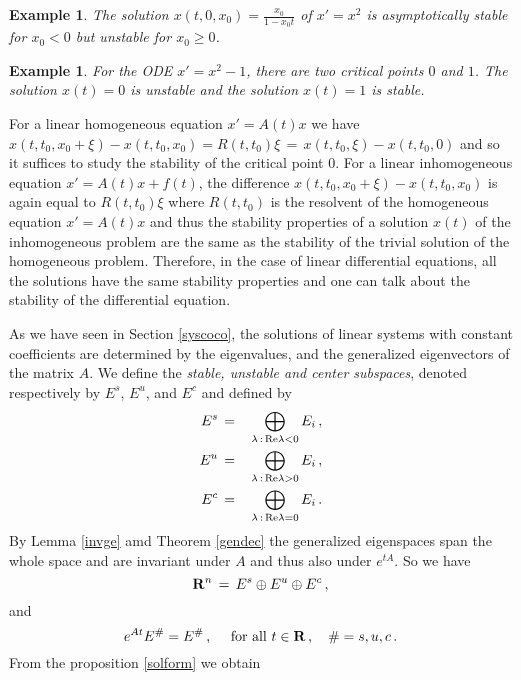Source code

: \documentclass[12pt]{report}
\newcommand{\bR}{{\bf R}}
\newtheorem{example}[theorem]{Example}
\begin{document}
\begin{example} {\rm
The solution $x(t,0,x_0)= \frac{x_0}{1-x_0t}$ of $x'=x^2$ is
asymptotically stable for $x_0 < 0$ but unstable for $x_0 \ge 0$.  }
\end{example}

\begin{example}{\rm  
For the ODE $x'= x^2-1$, there are two critical points $0$ and $1$.
The solution $x(t)=0$ is unstable and the solution $x(t)=1$ is stable.
}
\end{example}


For a linear homogeneous equation $x'=A(t)x$ we have 
$x(t,t_0,x_0+\xi)- x(t,t_0,x_0)= R(t,t_0) \xi \,=\,x(t,t_0,\xi)- x(t,t_0,0)$ and 
so it  suffices to study the stability of the critical point $0$.
For a linear inhomogeneous equation $x' = A(t) x +f(t)$, 
the difference $x(t,t_0,x_0+\xi)- x(t,t_0,x_0)$ is again equal to  $R(t,t_0) \xi$ 
where $R(t,t_0)$ is the resolvent of the homogeneous equation $x'=A(t)x$
and thus the stability properties of a solution $x(t)$ of the inhomogeneous
problem are the same as the stability of the trivial solution of the
homogeneous problem.  Therefore, in the case of linear differential
equations, all the solutions have the same stability properties and
one can talk about the stability of the differential equation.


As we have seen in Section \ref{syscoco}, the solutions of linear 
systems with constant coefficients are determined by the eigenvalues, 
and the generalized eigenvectors of the matrix $A$.   We define the {\em stable, unstable and center subspaces}, denoted 
respectively by $E^s$, $E^u$, and $E^c$ and defined by
\begin{eqnarray} 
E^{s} \,&=&\, \bigoplus_{\lambda \,:\, {\rm Re} \lambda < 0} E_i \,, \\
E^{u} \,&=&\, \bigoplus_{\lambda \,:\, {\rm Re} \lambda > 0} E_i \,, \\
E^{c} \,&=&\, \bigoplus_{\lambda \,:\, {\rm Re} \lambda = 0} E_i \,. \\
\end{eqnarray}
By Lemma \ref{invge} amd Theorem \ref{gendec} the generalized eigenspaces span the whole space and are invariant 
under $A$  and thus also under $e^{tA}$. So we have 
\begin{equation}
\bR^n \,=\, E^s \oplus E^u  \oplus E^c \,,
\end{equation}
and 
\begin{equation} 
e^{At} E^\#  = E^\# \,, \quad  {\rm ~for~all~} t \in \bR\,, \quad \#=s,u,c \,.
\end{equation}
From the proposition \ref{solform} we obtain 
\end{document}
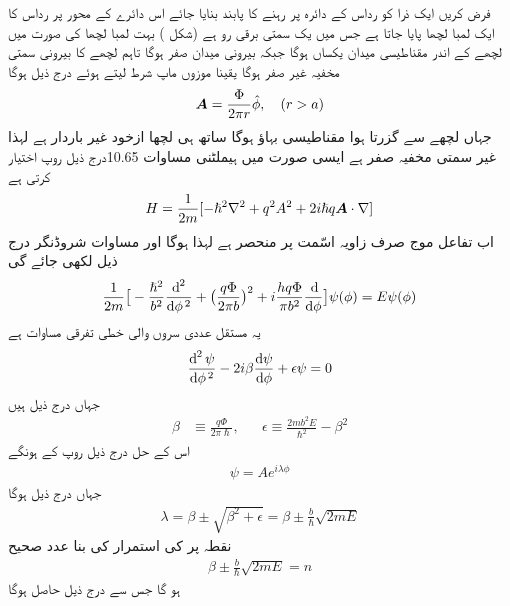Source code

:  فرض کریں ایک ذرا کو رداس  کے دائرہ پر رہنے کا پابند بنایا جائے اس دائرے کے محور پر رداس  کا ایک لمبا لچھا پایا جاتا ہے جس میں یک سمتی برقی رو  ہے  (شکل  )   بہت لمبا لچھا کی صورت میں لچھے کے اندر مقناطیسی میدان یکساں ہوگا جبکہ بیرونی میدان صفر ہوگا تاہم لچھے کا بیرونی سمتی مخفیہ غیر صفر ہوگا یقینا موزوں ماپ شرط  لیتے ہوئے درج ذیل ہوگا 
\begin{align}
{\ensuremath{{\boldsymbol{A}}}} = \frac{\Phi}{2\pi r} \hat{\phi}, \quad (r > a)
\end{align}
جہاں  لچھے سے گزرتا ہوا  مقناطیسی بہاؤ ہوگا ساتھ ہی لچھا ازخود غیر باردار ہے لہذا غیر سمتی مخفیہ  صفر ہے ایسی صورت میں ہیملٹنی مساوات 10.65درج ذیل روپ اختیار کرتی ہے 
\begin{align}
H = \frac{1}{2m} [- \hslash^2 \nabla^2 + q^2 A^2 + 2 i \hslash q {{\boldsymbol{A}}} \cdot \nabla]
\end{align}
اب تفاعل موج صرف زاویہ اسّمت  پر منحصر ہے لہذا  ہوگا اور مساوات شروڈنگر درج ذیل لکھی جائے گی 
\begin{align}
\frac{1}{2m} \big [ - \frac{\hslash^2}{b^2} \frac{\dif^{\,2}}{\dif \phi^{\,2}} + \big ( \frac{q \Phi}{2 \pi b} \big )^2 + i \frac{h q \Phi}{\pi b^2} \frac{\dif}{\dif \phi} \big ] \psi (\phi) = E \psi (\phi)
\end{align}
یہ مستقل عددی سروں والی خطی تفرقی مساوات ہے
\begin{align}
\frac{\dif^{\,2} \psi}{\dif \phi^{\,2}} - 2i \beta \frac{\dif \psi}{\dif \phi} + \epsilon \psi = 0
\end{align}
جہاں درج ذیل ہیں
\begin{align}
\beta &\equiv \frac{q \Phi}{2 \pi \hslash}, && \epsilon \equiv \frac{2 m b ^2 E}{\hslash^2} - \beta^2
\end{align}
اس کے حل درج ذیل روپ کے ہونگے 
\begin{align}
\psi = Ae^{i \lambda \phi}
\end{align}
جہاں درج ذیل ہوگا 
\begin{align}
\lambda = \beta \pm \sqrt{ \beta^2 + \epsilon} = \beta \pm \frac{b}{\hslash} \sqrt{2 m E}
\end{align}
نقطہ  پر  کی استمرار کی بنا  عدد صحیح
\begin{align}
\beta \pm \frac{b}{\hslash} \sqrt{2m E} = n
\end{align} 
ہو گا جس سے درج ذیل حاصل ہوگا 
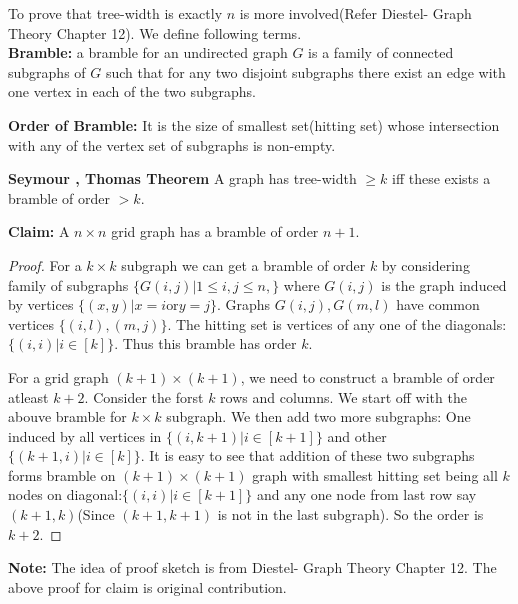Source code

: \documentclass[addpoints,11pt,a4paper]{exam}
\begin{document}
\begin{questions}
\begin{parts}
\begin{solution}
To prove that tree-width is exactly $n$ is more involved(Refer Diestel- Graph Theory Chapter 12). We define following terms.\\
\textbf{Bramble:} a bramble for an undirected graph $G$ is a family of connected subgraphs of $G$ such that for any two disjoint subgraphs there exist an edge with one vertex in each of the two subgraphs.

\textbf{Order of Bramble:} It is the size of smallest set(hitting set) whose intersection with any of the vertex set of subgraphs is non-empty.

\textbf{Seymour , Thomas Theorem} A graph has tree-width $\geq k$ iff these exists a bramble of order $>k$.


\textbf{Claim:} A $n\times n$ grid graph has a bramble of order $n+1$.
\begin{proof} 

For a $k\times k$ subgraph we can get a bramble of order $k$ by considering family of subgraphs $\{G(i,j)|1\leq i,j \leq n,\}$ where $G(i,j)$ is the graph induced by vertices $\{(x,y)|x=i \text{or} y=j\}$. Graphs $G(i,j),G(m,l)$ have common vertices $\{(i,l),(m,j)\}$. The hitting set is vertices of any one of the diagonals: $\{(i,i)|i\in [k]\}$. Thus this bramble has order $k$.

For a grid graph $(k+1)\times (k+1)$, we need to construct a bramble of order atleast $k+2$. Consider the forst $k$ rows and columns. We start off with the abouve bramble for $k\times k$ subgraph. We then add two more subgraphs: One induced by all vertices in $\{(i,k+1)|i\in [k+1]\}$ and other $\{(k+1,i)|i\in [k]\}$. It is easy to see that addition of these two subgraphs forms bramble on $(k+1)\times (k+1)$ graph with smallest hitting set being all $k$ nodes on diagonal:$\{(i,i)|i\in [k+1]\}$ and any one node from last row say $(k+1,k)$(Since $(k+1,k+1)$ is not in the last subgraph). So the order is $k+2$.

\end{proof}

\textbf{Note:} The idea of proof sketch is from Diestel- Graph Theory Chapter 12. The above proof for claim is original contribution.

\end{solution}

\end{parts}
\end{questions}
\end{document}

--------------------------------

The result should be an exact repetition of all the records. Drop the pictures.

_Output for this task_.
Source code

: \documentclass[12pt]{report}
\newcommand{\bR}{{\bf R}}
\newtheorem{example}[theorem]{Example}
\begin{document}
\begin{example} {\rm
The solution $x(t,0,x_0)= \frac{x_0}{1-x_0t}$ of $x'=x^2$ is
asymptotically stable for $x_0 < 0$ but unstable for $x_0 \ge 0$.  }
\end{example}

\begin{example}{\rm  
For the ODE $x'= x^2-1$, there are two critical points $0$ and $1$.
The solution $x(t)=0$ is unstable and the solution $x(t)=1$ is stable.
}
\end{example}


For a linear homogeneous equation $x'=A(t)x$ we have 
$x(t,t_0,x_0+\xi)- x(t,t_0,x_0)= R(t,t_0) \xi \,=\,x(t,t_0,\xi)- x(t,t_0,0)$ and 
so it  suffices to study the stability of the critical point $0$.
For a linear inhomogeneous equation $x' = A(t) x +f(t)$, 
the difference $x(t,t_0,x_0+\xi)- x(t,t_0,x_0)$ is again equal to  $R(t,t_0) \xi$ 
where $R(t,t_0)$ is the resolvent of the homogeneous equation $x'=A(t)x$
and thus the stability properties of a solution $x(t)$ of the inhomogeneous
problem are the same as the stability of the trivial solution of the
homogeneous problem.  Therefore, in the case of linear differential
equations, all the solutions have the same stability properties and
one can talk about the stability of the differential equation.


As we have seen in Section \ref{syscoco}, the solutions of linear 
systems with constant coefficients are determined by the eigenvalues, 
and the generalized eigenvectors of the matrix $A$.   We define the {\em stable, unstable and center subspaces}, denoted 
respectively by $E^s$, $E^u$, and $E^c$ and defined by
\begin{eqnarray} 
E^{s} \,&=&\, \bigoplus_{\lambda \,:\, {\rm Re} \lambda < 0} E_i \,, \\
E^{u} \,&=&\, \bigoplus_{\lambda \,:\, {\rm Re} \lambda > 0} E_i \,, \\
E^{c} \,&=&\, \bigoplus_{\lambda \,:\, {\rm Re} \lambda = 0} E_i \,. \\
\end{eqnarray}
By Lemma \ref{invge} amd Theorem \ref{gendec} the generalized eigenspaces span the whole space and are invariant 
under $A$  and thus also under $e^{tA}$. So we have 
\begin{equation}
\bR^n \,=\, E^s \oplus E^u  \oplus E^c \,,
\end{equation}
and 
\begin{equation} 
e^{At} E^\#  = E^\# \,, \quad  {\rm ~for~all~} t \in \bR\,, \quad \#=s,u,c \,.
\end{equation}
From the proposition \ref{solform} we obtain 
\end{document}
Source code

:  فرض کریں ایک ذرا کو رداس  کے دائرہ پر رہنے کا پابند بنایا جائے اس دائرے کے محور پر رداس  کا ایک لمبا لچھا پایا جاتا ہے جس میں یک سمتی برقی رو  ہے  (شکل  )   بہت لمبا لچھا کی صورت میں لچھے کے اندر مقناطیسی میدان یکساں ہوگا جبکہ بیرونی میدان صفر ہوگا تاہم لچھے کا بیرونی سمتی مخفیہ غیر صفر ہوگا یقینا موزوں ماپ شرط  لیتے ہوئے درج ذیل ہوگا 
\begin{align}
{\ensuremath{{\boldsymbol{A}}}} = \frac{\Phi}{2\pi r} \hat{\phi}, \quad (r > a)
\end{align}
جہاں  لچھے سے گزرتا ہوا  مقناطیسی بہاؤ ہوگا ساتھ ہی لچھا ازخود غیر باردار ہے لہذا غیر سمتی مخفیہ  صفر ہے ایسی صورت میں ہیملٹنی مساوات 10.65درج ذیل روپ اختیار کرتی ہے 
\begin{align}
H = \frac{1}{2m} [- \hslash^2 \nabla^2 + q^2 A^2 + 2 i \hslash q {{\boldsymbol{A}}} \cdot \nabla]
\end{align}
اب تفاعل موج صرف زاویہ اسّمت  پر منحصر ہے لہذا  ہوگا اور مساوات شروڈنگر درج ذیل لکھی جائے گی 
\begin{align}
\frac{1}{2m} \big [ - \frac{\hslash^2}{b^2} \frac{\dif^{\,2}}{\dif \phi^{\,2}} + \big ( \frac{q \Phi}{2 \pi b} \big )^2 + i \frac{h q \Phi}{\pi b^2} \frac{\dif}{\dif \phi} \big ] \psi (\phi) = E \psi (\phi)
\end{align}
یہ مستقل عددی سروں والی خطی تفرقی مساوات ہے
\begin{align}
\frac{\dif^{\,2} \psi}{\dif \phi^{\,2}} - 2i \beta \frac{\dif \psi}{\dif \phi} + \epsilon \psi = 0
\end{align}
جہاں درج ذیل ہیں
\begin{align}
\beta &\equiv \frac{q \Phi}{2 \pi \hslash}, && \epsilon \equiv \frac{2 m b ^2 E}{\hslash^2} - \beta^2
\end{align}
اس کے حل درج ذیل روپ کے ہونگے 
\begin{align}
\psi = Ae^{i \lambda \phi}
\end{align}
جہاں درج ذیل ہوگا 
\begin{align}
\lambda = \beta \pm \sqrt{ \beta^2 + \epsilon} = \beta \pm \frac{b}{\hslash} \sqrt{2 m E}
\end{align}
نقطہ  پر  کی استمرار کی بنا  عدد صحیح
\begin{align}
\beta \pm \frac{b}{\hslash} \sqrt{2m E} = n
\end{align} 
ہو گا جس سے درج ذیل حاصل ہوگا 
Source code

: \documentclass[addpoints,11pt,a4paper]{exam}
\begin{document}
\begin{questions}
\begin{parts}
\begin{solution}
To prove that tree-width is exactly $n$ is more involved(Refer Diestel- Graph Theory Chapter 12). We define following terms.\\
\textbf{Bramble:} a bramble for an undirected graph $G$ is a family of connected subgraphs of $G$ such that for any two disjoint subgraphs there exist an edge with one vertex in each of the two subgraphs.

\textbf{Order of Bramble:} It is the size of smallest set(hitting set) whose intersection with any of the vertex set of subgraphs is non-empty.

\textbf{Seymour , Thomas Theorem} A graph has tree-width $\geq k$ iff these exists a bramble of order $>k$.


\textbf{Claim:} A $n\times n$ grid graph has a bramble of order $n+1$.
\begin{proof} 

For a $k\times k$ subgraph we can get a bramble of order $k$ by considering family of subgraphs $\{G(i,j)|1\leq i,j \leq n,\}$ where $G(i,j)$ is the graph induced by vertices $\{(x,y)|x=i \text{or} y=j\}$. Graphs $G(i,j),G(m,l)$ have common vertices $\{(i,l),(m,j)\}$. The hitting set is vertices of any one of the diagonals: $\{(i,i)|i\in [k]\}$. Thus this bramble has order $k$.

For a grid graph $(k+1)\times (k+1)$, we need to construct a bramble of order atleast $k+2$. Consider the forst $k$ rows and columns. We start off with the abouve bramble for $k\times k$ subgraph. We then add two more subgraphs: One induced by all vertices in $\{(i,k+1)|i\in [k+1]\}$ and other $\{(k+1,i)|i\in [k]\}$. It is easy to see that addition of these two subgraphs forms bramble on $(k+1)\times (k+1)$ graph with smallest hitting set being all $k$ nodes on diagonal:$\{(i,i)|i\in [k+1]\}$ and any one node from last row say $(k+1,k)$(Since $(k+1,k+1)$ is not in the last subgraph). So the order is $k+2$.

\end{proof}

\textbf{Note:} The idea of proof sketch is from Diestel- Graph Theory Chapter 12. The above proof for claim is original contribution.

\end{solution}

\end{parts}
\end{questions}
\end{document}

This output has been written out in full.